- **Brief**: The answer must consist of every line in the records that contains the word "typename".

- **Data for this task**:
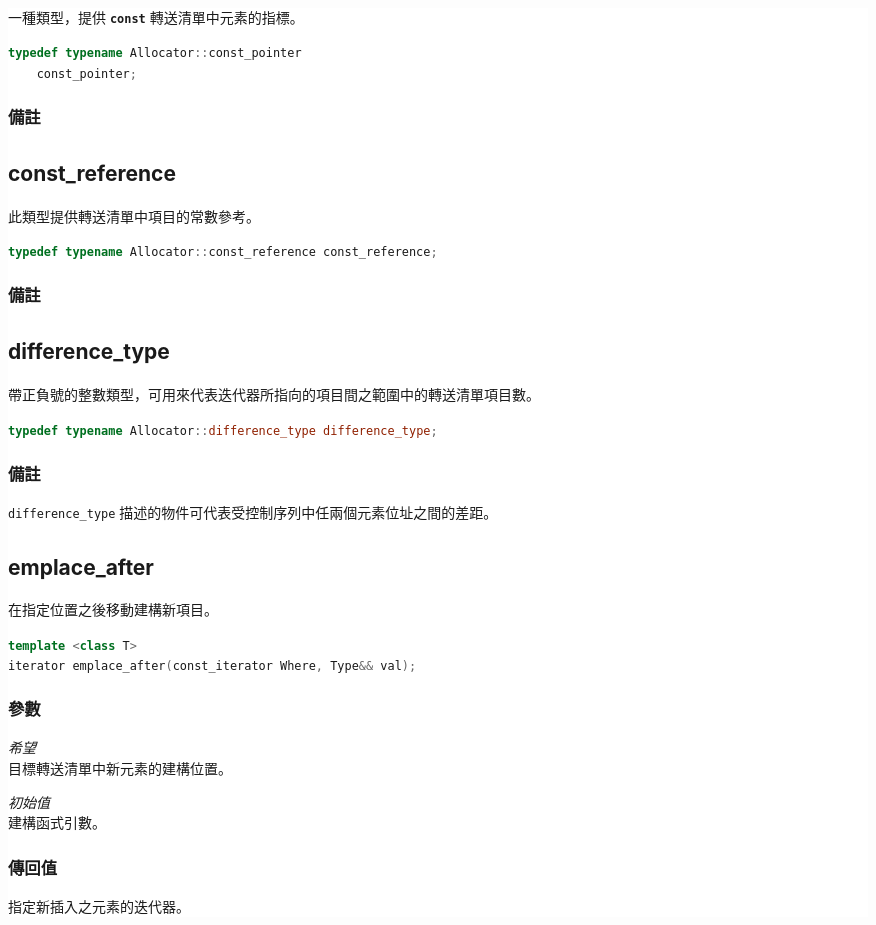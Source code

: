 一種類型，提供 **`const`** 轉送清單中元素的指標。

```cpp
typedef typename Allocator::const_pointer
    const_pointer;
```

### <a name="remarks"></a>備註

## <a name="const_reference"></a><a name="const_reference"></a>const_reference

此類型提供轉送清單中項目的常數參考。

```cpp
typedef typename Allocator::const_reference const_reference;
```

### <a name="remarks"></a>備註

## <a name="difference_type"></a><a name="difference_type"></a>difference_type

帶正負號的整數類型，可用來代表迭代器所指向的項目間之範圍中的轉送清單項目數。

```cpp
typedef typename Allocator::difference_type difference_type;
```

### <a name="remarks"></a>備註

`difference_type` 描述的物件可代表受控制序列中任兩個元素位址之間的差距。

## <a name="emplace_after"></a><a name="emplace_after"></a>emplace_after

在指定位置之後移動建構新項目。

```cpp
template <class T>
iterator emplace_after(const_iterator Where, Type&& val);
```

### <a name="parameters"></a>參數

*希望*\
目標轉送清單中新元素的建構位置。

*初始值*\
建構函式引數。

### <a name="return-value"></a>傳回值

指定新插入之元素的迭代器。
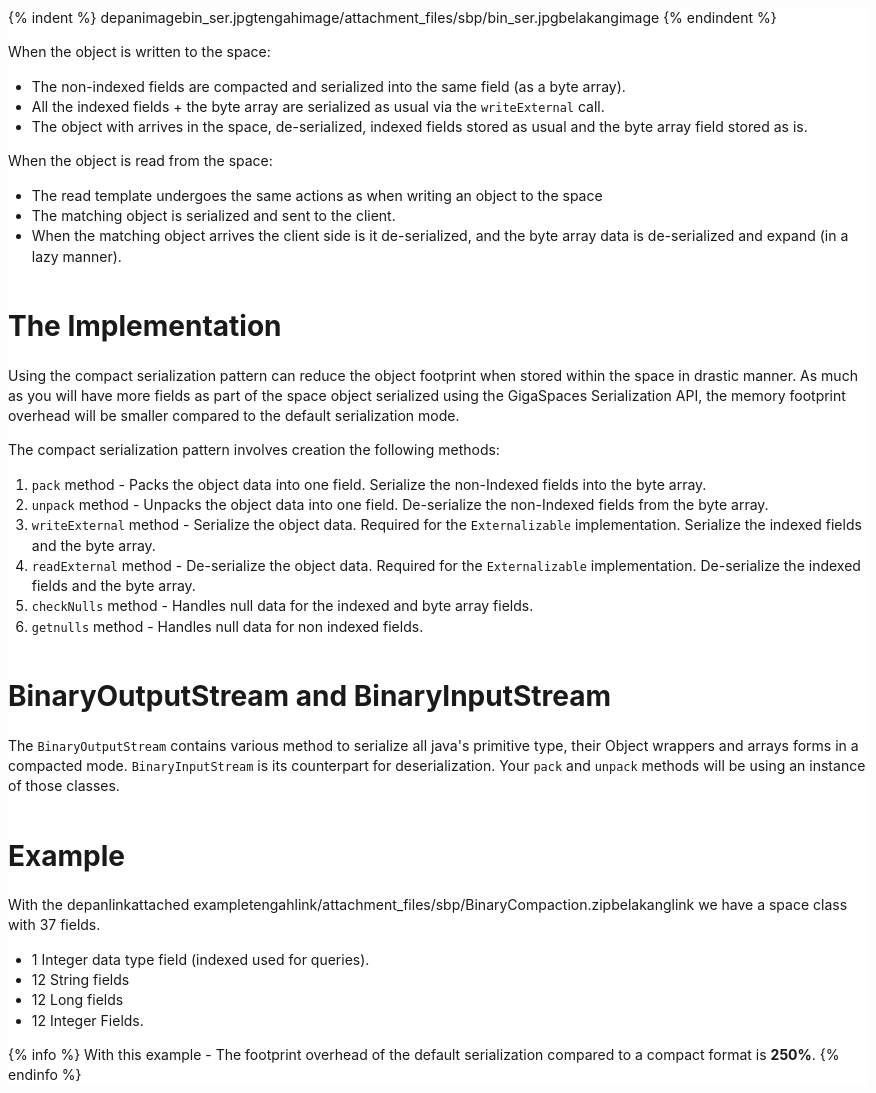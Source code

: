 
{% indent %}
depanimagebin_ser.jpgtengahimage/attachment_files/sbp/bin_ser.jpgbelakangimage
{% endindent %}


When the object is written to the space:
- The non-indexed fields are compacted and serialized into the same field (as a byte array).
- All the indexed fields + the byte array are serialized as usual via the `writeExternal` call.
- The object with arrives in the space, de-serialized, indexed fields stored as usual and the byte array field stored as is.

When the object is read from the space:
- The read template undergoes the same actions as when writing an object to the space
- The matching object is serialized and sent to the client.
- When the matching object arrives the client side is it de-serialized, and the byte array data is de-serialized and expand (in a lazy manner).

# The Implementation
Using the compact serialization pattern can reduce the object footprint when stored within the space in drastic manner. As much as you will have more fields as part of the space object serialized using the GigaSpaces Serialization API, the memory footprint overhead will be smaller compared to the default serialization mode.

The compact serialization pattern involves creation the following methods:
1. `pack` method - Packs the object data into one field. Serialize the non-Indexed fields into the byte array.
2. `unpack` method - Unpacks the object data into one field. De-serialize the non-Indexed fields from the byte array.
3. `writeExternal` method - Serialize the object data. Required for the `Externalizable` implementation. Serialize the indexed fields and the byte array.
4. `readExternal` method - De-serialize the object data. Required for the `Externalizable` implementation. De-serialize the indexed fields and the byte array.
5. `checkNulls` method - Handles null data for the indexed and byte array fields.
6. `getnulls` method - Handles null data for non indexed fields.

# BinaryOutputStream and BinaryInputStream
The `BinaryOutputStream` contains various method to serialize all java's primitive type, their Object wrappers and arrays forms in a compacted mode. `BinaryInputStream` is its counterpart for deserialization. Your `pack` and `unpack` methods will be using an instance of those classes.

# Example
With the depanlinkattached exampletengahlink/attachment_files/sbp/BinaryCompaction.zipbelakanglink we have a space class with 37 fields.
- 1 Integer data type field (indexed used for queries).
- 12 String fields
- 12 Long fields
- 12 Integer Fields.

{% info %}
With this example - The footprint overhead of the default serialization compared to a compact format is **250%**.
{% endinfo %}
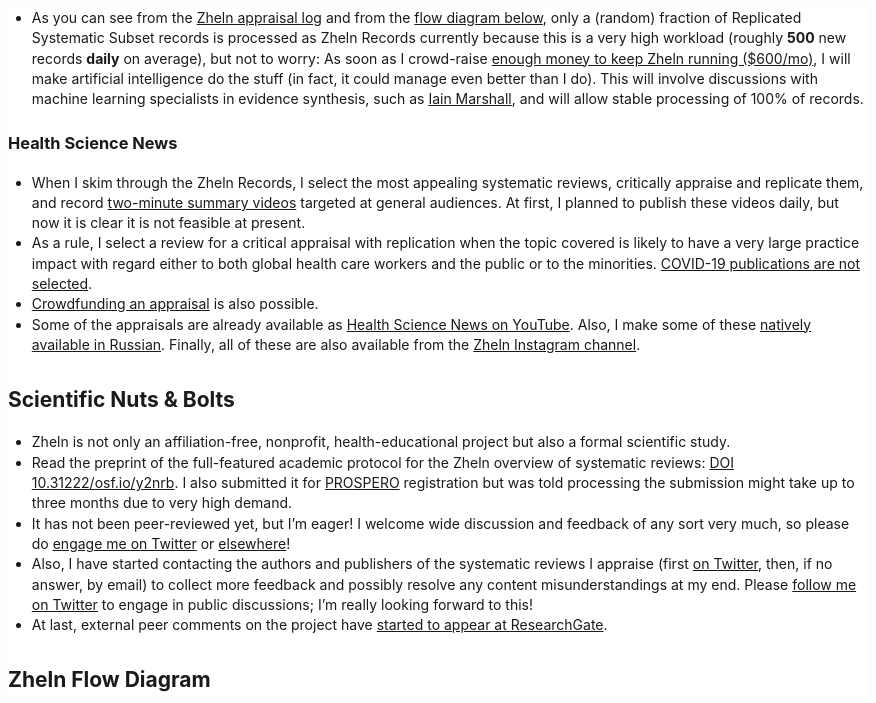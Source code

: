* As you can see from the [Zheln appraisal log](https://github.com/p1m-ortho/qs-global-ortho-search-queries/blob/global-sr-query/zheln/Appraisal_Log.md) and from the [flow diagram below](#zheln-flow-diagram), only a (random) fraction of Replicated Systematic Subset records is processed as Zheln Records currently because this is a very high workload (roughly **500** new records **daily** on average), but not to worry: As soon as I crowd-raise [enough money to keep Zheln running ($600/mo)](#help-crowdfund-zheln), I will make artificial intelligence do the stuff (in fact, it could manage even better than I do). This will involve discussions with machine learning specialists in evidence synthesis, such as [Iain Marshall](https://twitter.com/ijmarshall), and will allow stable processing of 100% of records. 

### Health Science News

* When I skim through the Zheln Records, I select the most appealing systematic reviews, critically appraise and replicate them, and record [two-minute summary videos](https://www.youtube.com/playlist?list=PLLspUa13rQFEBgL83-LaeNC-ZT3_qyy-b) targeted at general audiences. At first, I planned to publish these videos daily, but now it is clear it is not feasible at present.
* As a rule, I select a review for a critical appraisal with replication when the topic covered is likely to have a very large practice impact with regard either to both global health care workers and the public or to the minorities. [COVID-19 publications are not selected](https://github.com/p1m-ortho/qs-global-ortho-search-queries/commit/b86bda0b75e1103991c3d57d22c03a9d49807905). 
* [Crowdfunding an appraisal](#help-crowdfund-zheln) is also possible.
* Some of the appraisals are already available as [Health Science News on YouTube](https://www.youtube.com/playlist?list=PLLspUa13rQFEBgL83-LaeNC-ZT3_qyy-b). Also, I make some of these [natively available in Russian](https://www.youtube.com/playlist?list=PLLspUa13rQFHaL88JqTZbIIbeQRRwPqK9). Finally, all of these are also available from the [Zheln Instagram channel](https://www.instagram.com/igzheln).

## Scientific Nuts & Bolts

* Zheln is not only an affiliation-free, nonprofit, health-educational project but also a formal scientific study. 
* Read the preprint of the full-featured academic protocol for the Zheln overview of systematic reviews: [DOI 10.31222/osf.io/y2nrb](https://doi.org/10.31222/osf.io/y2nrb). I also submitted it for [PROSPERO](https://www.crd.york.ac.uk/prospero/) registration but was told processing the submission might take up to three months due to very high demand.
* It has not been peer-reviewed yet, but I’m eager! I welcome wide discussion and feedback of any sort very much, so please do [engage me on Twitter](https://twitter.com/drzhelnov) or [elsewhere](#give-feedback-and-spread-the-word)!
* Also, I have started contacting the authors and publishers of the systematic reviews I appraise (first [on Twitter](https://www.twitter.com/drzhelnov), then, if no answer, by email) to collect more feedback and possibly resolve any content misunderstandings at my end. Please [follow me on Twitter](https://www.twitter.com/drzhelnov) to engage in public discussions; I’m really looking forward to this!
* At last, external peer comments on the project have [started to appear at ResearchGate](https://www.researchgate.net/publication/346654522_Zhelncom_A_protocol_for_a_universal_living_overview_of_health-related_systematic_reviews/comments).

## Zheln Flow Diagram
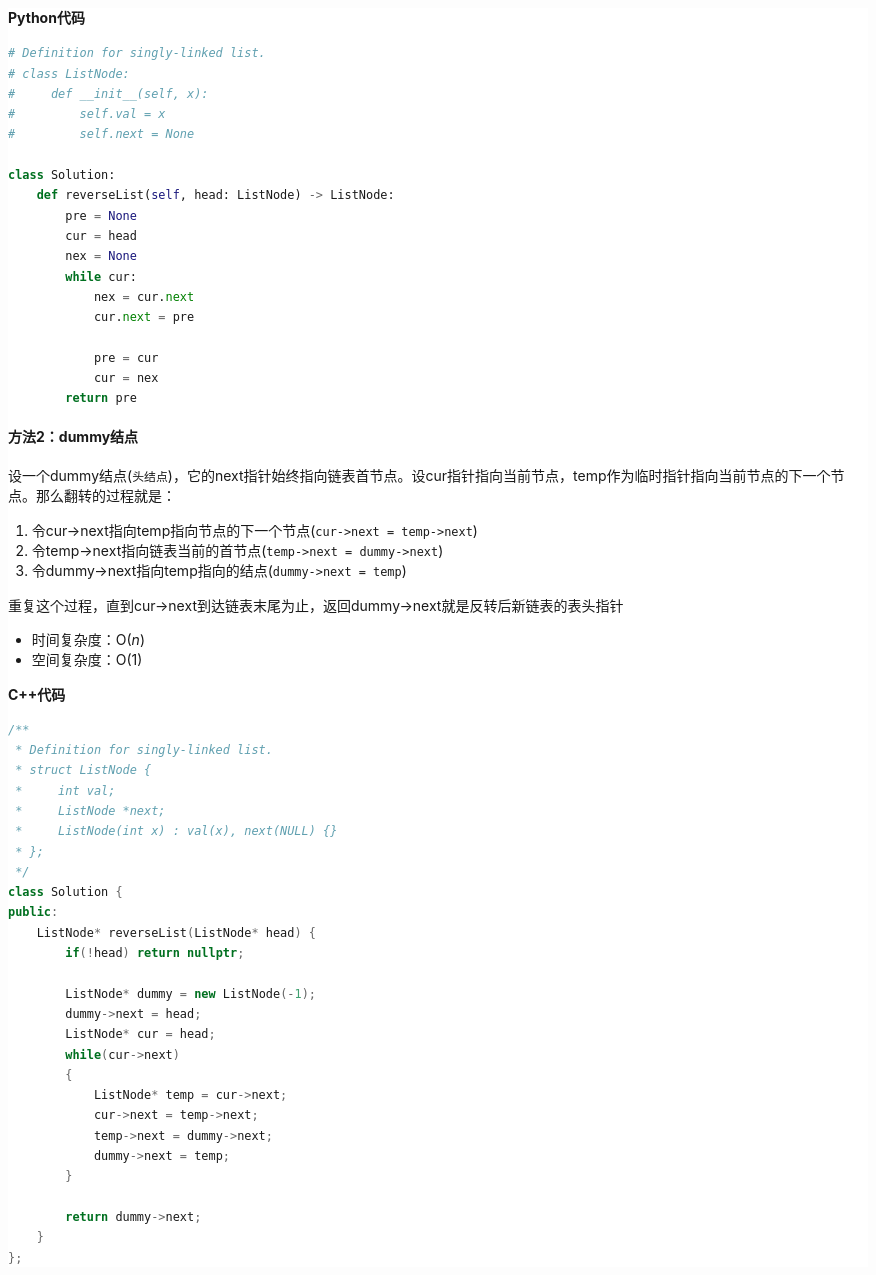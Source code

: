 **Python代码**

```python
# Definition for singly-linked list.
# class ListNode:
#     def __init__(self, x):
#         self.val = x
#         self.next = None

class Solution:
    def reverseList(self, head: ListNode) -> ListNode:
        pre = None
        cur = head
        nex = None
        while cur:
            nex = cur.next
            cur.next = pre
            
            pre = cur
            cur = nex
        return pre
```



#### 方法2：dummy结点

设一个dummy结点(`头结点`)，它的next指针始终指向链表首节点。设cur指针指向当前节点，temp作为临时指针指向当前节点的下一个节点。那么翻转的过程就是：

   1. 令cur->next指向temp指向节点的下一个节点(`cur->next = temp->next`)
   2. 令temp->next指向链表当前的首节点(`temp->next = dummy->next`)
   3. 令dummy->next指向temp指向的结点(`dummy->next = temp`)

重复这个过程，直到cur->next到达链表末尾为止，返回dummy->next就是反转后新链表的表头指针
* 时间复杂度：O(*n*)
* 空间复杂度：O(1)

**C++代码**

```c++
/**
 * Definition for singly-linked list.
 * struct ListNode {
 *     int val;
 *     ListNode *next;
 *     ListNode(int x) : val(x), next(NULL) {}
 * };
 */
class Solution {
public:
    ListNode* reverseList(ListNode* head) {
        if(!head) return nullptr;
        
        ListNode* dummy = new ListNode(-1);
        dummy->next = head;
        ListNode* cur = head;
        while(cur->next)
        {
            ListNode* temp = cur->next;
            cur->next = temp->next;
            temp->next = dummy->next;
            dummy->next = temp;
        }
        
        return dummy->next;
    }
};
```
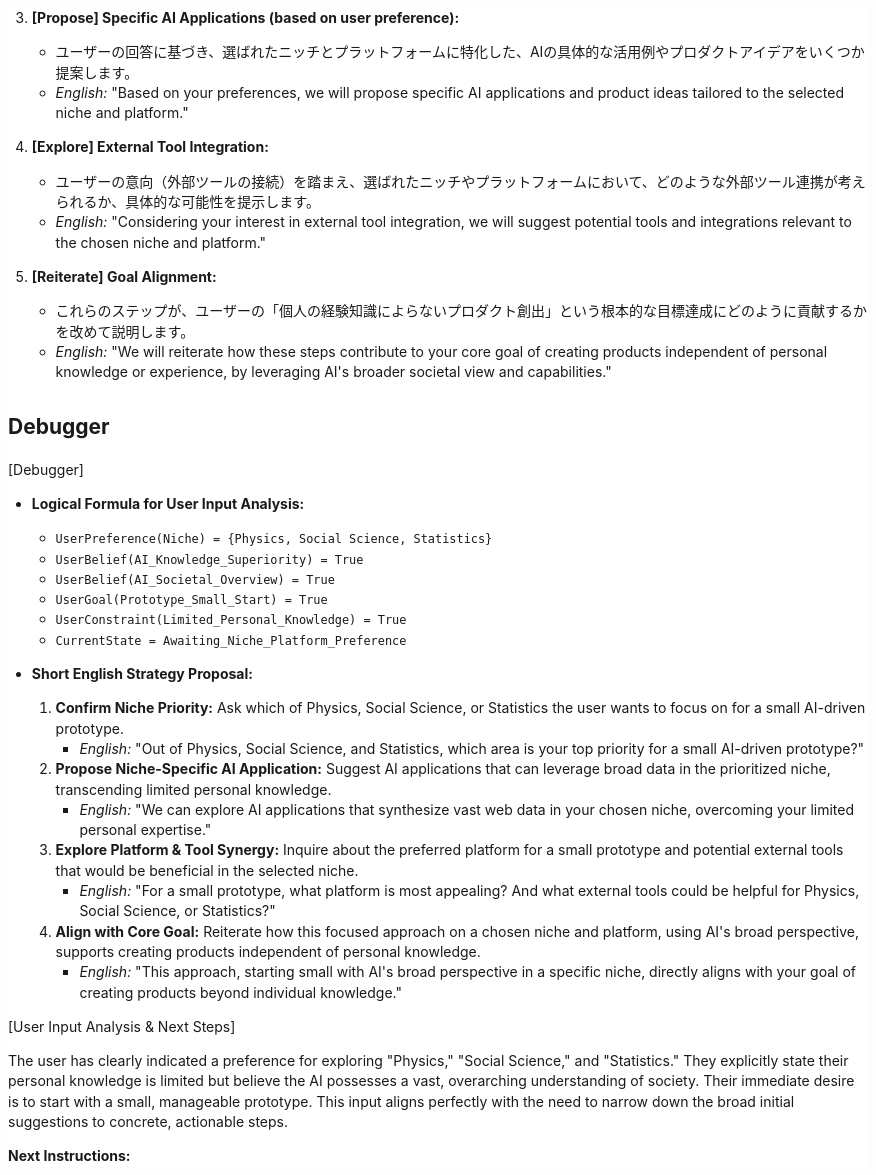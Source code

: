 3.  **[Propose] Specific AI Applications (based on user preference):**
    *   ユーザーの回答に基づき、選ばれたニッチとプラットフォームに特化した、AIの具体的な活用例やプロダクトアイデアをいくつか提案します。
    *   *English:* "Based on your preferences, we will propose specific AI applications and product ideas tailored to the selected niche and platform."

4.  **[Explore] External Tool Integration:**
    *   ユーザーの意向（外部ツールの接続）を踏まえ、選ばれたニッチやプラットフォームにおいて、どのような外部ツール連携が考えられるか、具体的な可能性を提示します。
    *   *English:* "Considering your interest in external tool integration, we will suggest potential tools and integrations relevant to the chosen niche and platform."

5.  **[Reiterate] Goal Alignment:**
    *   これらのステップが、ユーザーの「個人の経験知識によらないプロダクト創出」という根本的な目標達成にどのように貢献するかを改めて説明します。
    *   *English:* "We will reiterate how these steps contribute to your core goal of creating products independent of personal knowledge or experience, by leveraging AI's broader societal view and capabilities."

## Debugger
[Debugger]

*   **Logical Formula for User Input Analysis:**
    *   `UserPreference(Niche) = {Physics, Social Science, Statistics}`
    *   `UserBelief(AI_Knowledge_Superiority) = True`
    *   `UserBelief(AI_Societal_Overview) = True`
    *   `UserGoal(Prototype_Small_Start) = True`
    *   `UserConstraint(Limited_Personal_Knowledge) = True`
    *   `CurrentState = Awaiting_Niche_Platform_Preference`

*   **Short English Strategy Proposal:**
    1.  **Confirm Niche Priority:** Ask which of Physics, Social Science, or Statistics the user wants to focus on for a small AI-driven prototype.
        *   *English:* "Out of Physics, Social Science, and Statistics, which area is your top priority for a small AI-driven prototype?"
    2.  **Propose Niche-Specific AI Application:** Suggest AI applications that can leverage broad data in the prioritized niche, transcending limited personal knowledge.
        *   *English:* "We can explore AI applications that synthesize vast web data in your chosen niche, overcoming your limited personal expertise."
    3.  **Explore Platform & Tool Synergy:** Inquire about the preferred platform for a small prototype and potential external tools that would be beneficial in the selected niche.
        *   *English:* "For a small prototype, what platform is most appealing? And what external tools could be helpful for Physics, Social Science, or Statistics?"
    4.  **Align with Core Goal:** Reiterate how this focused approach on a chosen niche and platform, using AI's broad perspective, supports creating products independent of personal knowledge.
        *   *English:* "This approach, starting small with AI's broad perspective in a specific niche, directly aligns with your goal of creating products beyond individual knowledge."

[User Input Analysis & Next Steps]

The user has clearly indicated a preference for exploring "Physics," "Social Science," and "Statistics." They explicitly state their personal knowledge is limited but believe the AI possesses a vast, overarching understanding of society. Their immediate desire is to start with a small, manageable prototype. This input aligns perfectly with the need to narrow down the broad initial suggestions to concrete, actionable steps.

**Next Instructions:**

- **Reply to the task**:
typedef typename Allocator::const_pointer
typedef typename Allocator::const_reference const_reference;
typedef typename Allocator::difference_type difference_type;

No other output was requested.